Upon this motion to enjoin deportation of plaintiff pending determination of the outcome of his suit for judgment declaring that he is not deportable, and the Government’s cross-motion for summary judgment, the issue presented is one of law alone.
Plaintiff does not question the finding that after entry he was convicted twice, in each instance upon his plea of guilty, in a New York City Magistrate’s Court of violating New York Penal Law, McKinney’s Consol. Laws, c. 40, § 722, subdivision 8. He argues, however, that because said charges are defined under state law as “offenses”, he does not fall within the class of deportable aliens set out in 8 U.S.C.A. § 1251(a) (4), viz.: those “who at any time after entry [are} convicted of two crimes involving moral turpitude * * * ” (Emphasis supplied) .

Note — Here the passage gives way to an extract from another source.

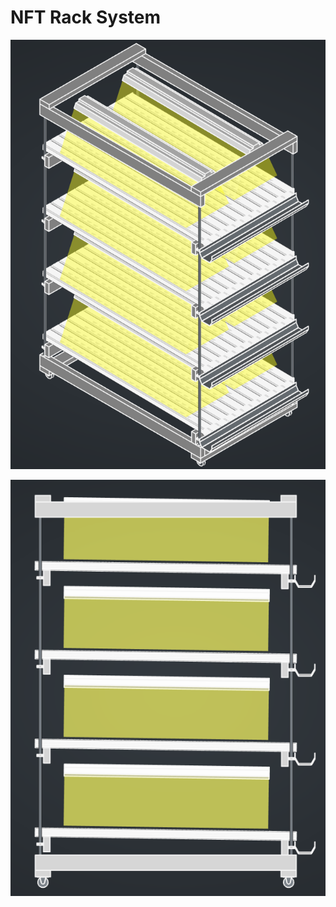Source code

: # NFT Rack System

![alt text](assets/nft_isometric_view.png)

![alt text](assets/nft_profile_view.png)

The issue plaintiff poses is not one of first impression. Whether one subscribes to the psychiatric views expressed' in the majority opinion in United States v. Flores-Rodriguez, 2 Cir., 1956, 237 F. 2d 405, or to those expounded in the concurrence of the late Judge Frank, or indeed, to what many urge is the more enlightened approach to the entire problem-of treating with sexual deviates manifested in the Report of the Committee-on Homosexual Offenses and Prostitution, September 1957, Her Majesty’s Stationery Office, Ref. No. CMND 247; Cf. Holzapfel v. Wyrsch, 3 Cir., 1958, 259 F.2d 890, controlling upon this Court is the-unanimous holding of the Court of Appeals for this Circuit in Flores-Rodriguez, supra, that the “offense [violation: of the same section and subdivision of the New York Penal Law involved here]; constituted a ‘crime or misdemeanor involving moral turpitude’ ”. [237 F.2d 412]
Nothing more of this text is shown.